# Lets see spotted horses :)



## rodeogirl1995 (Mar 20, 2012)

I wanna see every ones spotted breeds. If its paints, Pintos, Mutts,Appys or anything  Ill start with my 100% FPD appy boy this little man is my world


----------



## kate114 (Mar 13, 2012)

This was my POA that I showed for 8 years. He was my baby! Sadly I don't have him anymore.  He was a great all around pony!


----------



## texasgal (Jul 25, 2008)

This could quickly become one of my favorite threads .. I'll have to upload some spotty pics!


----------



## Country Woman (Dec 14, 2011)

here is a picture of me and my friends horse before she sold him


----------



## rodeogirl1995 (Mar 20, 2012)

There all cute


----------



## Cowgirl140ty (Jan 7, 2010)

This would be the perfect place for my boys. But it doesnt let me upload pics from my phone :/ But if you wanna see they are in my barn. I just dont have a picture of my yearling.
_Posted via Mobile Device_


----------



## Alekazam (Feb 12, 2012)

Ok, here is my 1 1/2 year old colt, Rafferty. 








And here is my gelding, Legend, who is my trail partner and best friend!

















both are APHA


----------



## rodeogirl1995 (Mar 20, 2012)

I really like the paints they remind me of my old apha mare :/


----------



## texasgal (Jul 25, 2008)

Rose -- she's 31 ....


----------



## Whisper22 (Jan 2, 2011)

Sky, my one and only right now.


----------



## rodeogirl1995 (Mar 20, 2012)

There both cute. Your mare looks good for being 31:0


----------



## QHDragon (Mar 6, 2009)

Here's my spotted horse! Skye is a few spot Appaloosa. 




























Her spots:


----------



## xxdanioo (Jan 17, 2012)

Heres Walter! My two year old app  He's a sweetheart.


----------



## wishes4kissez (Mar 7, 2012)

Do dapples count?


----------



## Rachel1786 (Nov 14, 2010)

This is Legacy


----------



## rodeogirl1995 (Mar 20, 2012)

There all cute  And yes dapples count


----------



## DraftyAiresMum (Jun 1, 2011)

Here's my Aires.

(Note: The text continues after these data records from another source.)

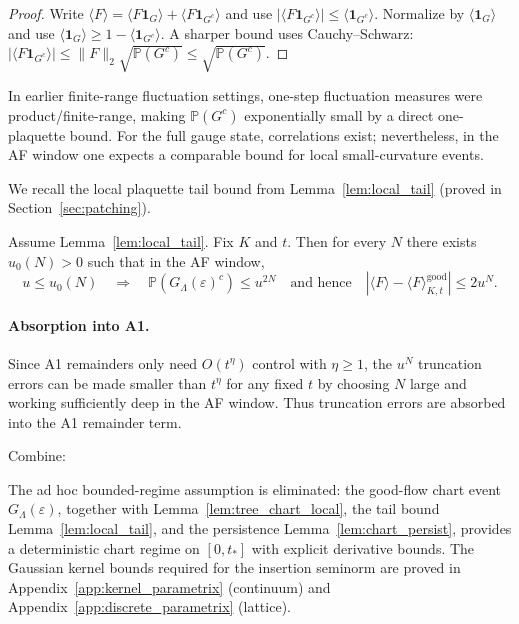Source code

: \begin{proof}
Write $\langle F\rangle=\langle F\mathbf 1_G\rangle+\langle F\mathbf 1_{G^c}\rangle$ and use $|\langle F\mathbf 1_{G^c}\rangle|\le \langle \mathbf 1_{G^c}\rangle$.
Normalize by $\langle \mathbf 1_G\rangle$ and use $\langle\mathbf 1_G\rangle\ge 1-\langle\mathbf 1_{G^c}\rangle$.
A sharper bound uses Cauchy--Schwarz: $|\langle F\mathbf 1_{G^c}\rangle|\le \|F\|_2\sqrt{\mathbb P(G^c)}\le \sqrt{\mathbb P(G^c)}$.
\end{proof}

In earlier finite-range fluctuation settings, one-step fluctuation measures were product/finite-range, making $\mathbb P(G^c)$ exponentially small by a direct one-plaquette bound.
For the full gauge state, correlations exist; nevertheless, in the AF window one expects a comparable bound for local small-curvature events.

We recall the local plaquette tail bound from Lemma~\ref{lem:local_tail} (proved in Section~\ref{sec:patching}).

\begin{corollary}\label{cor:superpoly_flow}
Assume Lemma~\ref{lem:local_tail}. Fix $K$ and $t$. Then for every $N$ there exists $u_0(N)>0$ such that in the AF window,
\[
u\le u_0(N)\quad\Longrightarrow\quad
\mathbb P(G_{\Lambda}(\varepsilon)^c)\le u^{2N}
\quad\text{and hence}\quad
|\langle F\rangle-\langle F\rangle^{\mathrm{good}}_{K,t}|\le 2u^{N}.
\]
\end{corollary}

\paragraph{Absorption into A1.}
Since A1 remainders only need $O(t^\eta)$ control with $\eta\ge 1$, the $u^N$ truncation errors can be made smaller than $t^\eta$ for any fixed $t$
by choosing $N$ large and working sufficiently deep in the AF window. Thus truncation errors are absorbed into the A1 remainder term.

Combine:
\begin{remark}\MainPath
The ad hoc bounded-regime assumption is eliminated: the good-flow chart event $G_{\Lambda}(\varepsilon)$,
together with Lemma~\ref{lem:tree_chart_local}, the tail bound Lemma~\ref{lem:local_tail},
and the persistence Lemma~\ref{lem:chart_persist}, provides a deterministic chart regime on $[0,t_\ast]$ with explicit derivative bounds.
The Gaussian kernel bounds required for the insertion seminorm are proved in Appendix~\ref{app:kernel_parametrix}
(continuum) and Appendix~\ref{app:discrete_parametrix} (lattice).
\end{remark}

Coming 3yo (in May) Percheron/paint gelding. 

Excuse the hairy beastly right now! He apparently thinks we live in Antarctica instead of Arizona. Barn joke is that he is part woolly mammoth. lol


















His sleek and sexy summer coat:


----------



## themacpack (Jul 16, 2009)

My sweet Yahzi:

















and two we no longer have :
Holly-Hula








Miss B Havin' (Missy) - Holly's filly


----------



## csimkunas6 (Apr 18, 2010)

Heres Rodeo, my coming 2 year old, will be in 2weeks, Paint/TB gelding....


----------



## rodeogirl1995 (Mar 20, 2012)

I really like all the horses  If only i had a bigger barn and more time and money id have a TON,


----------



## Susan Crumrine (Oct 5, 2009)

OH I will play.....
Patsy has only one spot and it's kind of unique...

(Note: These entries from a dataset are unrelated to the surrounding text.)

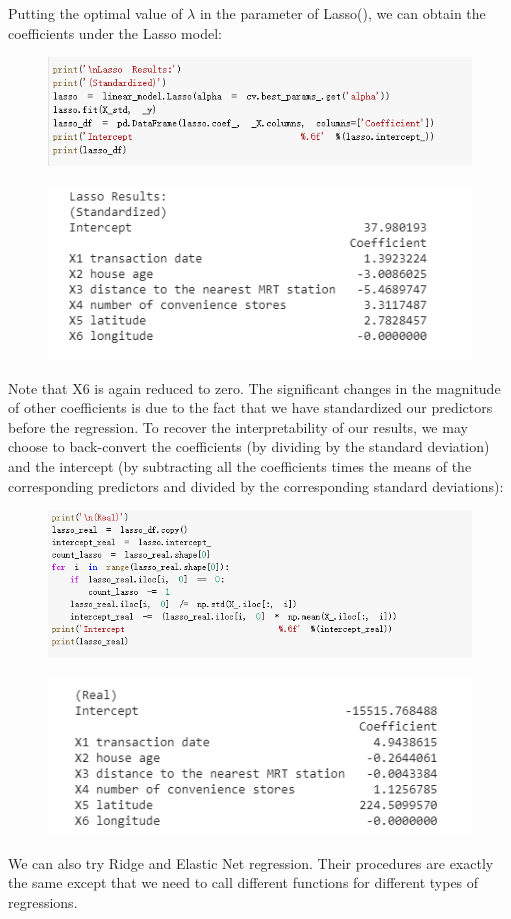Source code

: \documentclass{article}
\begin{document}
Putting the optimal value of $\lambda$ in the parameter of Lasso(), we can obtain the coefficients under the Lasso model:
\begin{figure}[H]\includegraphics[width=\linewidth]{40}\end{figure}
\begin{figure}[H]\includegraphics[width=0.75\linewidth]{41}\end{figure}
Note that X6 is again reduced to zero. The significant changes in the magnitude of other coefficients is due to the fact that we have standardized our predictors before the regression. To recover the interpretability of our results, we may choose to back-convert the coefficients (by dividing by the standard deviation) and the intercept (by subtracting all the coefficients times the means of the corresponding predictors and divided by the corresponding standard deviations):
\begin{figure}[H]\includegraphics[width=\linewidth]{42}\end{figure}
\begin{figure}[H]\includegraphics[width=0.75\linewidth]{43}\end{figure}
We can also try Ridge and Elastic Net regression. Their procedures are exactly the same except that we need to call different functions for different types of regressions.
\end{document}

Sasha has a running horse marking, can you find it?


----------



## DimSum (Mar 28, 2012)

Well, I am new here as I just bought a horse Sunday after a 10 year layoff from riding. His barn name is "Wowie",,,think we have to work on that :lol:


----------



## Cacowgirl (Feb 19, 2011)

Welcome to the forum & back to the horse world.


----------



## Drifting (Oct 26, 2011)

My new baby. I won't get him till august

*Kicks it till she gets it to work*


----------



## DimSum (Mar 28, 2012)

Cacowgirl said:


> Welcome to the forum & back to the horse world.


Thanks!


----------



## Tonipony (Oct 4, 2009)

These are my Missouri Fox Trotting Pony mares. Oreo is the black and white and she is the mother to Ruby, the bay and white.


----------



## BlueSpark (Feb 22, 2012)

Oh where to start. This is Molly, I got her as a spoiled un halterbroke 3 year old. Turned into an awesome little horse








Then Guido, sold him as a 3 year old. Selle Francaise x.Definately a mans horse








This is Buttons, an auction rescue with ATTITUDE.

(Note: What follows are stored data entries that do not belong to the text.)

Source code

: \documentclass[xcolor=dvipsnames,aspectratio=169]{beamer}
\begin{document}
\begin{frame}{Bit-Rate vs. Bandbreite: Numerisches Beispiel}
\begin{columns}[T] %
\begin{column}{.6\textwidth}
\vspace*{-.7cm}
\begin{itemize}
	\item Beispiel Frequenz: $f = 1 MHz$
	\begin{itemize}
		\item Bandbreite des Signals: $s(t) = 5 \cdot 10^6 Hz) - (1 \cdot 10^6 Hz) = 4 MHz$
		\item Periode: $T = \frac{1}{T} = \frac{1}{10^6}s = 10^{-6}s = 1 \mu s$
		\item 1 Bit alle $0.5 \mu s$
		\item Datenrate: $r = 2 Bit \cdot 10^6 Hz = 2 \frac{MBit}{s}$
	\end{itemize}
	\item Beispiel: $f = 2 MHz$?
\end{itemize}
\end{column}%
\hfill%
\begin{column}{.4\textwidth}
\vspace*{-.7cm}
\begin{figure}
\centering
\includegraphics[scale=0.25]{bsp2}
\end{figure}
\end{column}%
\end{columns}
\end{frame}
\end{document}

Bubbles. Registered appy, watched him sell to the meat buyer and couldn't let him go. Now my barn owners saddle horse


----------



## FlyGap (Sep 25, 2011)

Rosie, my kids first pony. She's moved on to a new home. First paint horse I've ever owned, part Appy I think also but WHO KNOWS!
















Her new horse Cowboy. Really not sure WHAT he is, his spots are way different than a flea bitten grey. Much larger and darker grey. Any idears?
















I know he's just a faded grey, but the mane, different spots, and knees makes me think??
FYI he had a bath the day before, ugh. He's a mud magnet.


----------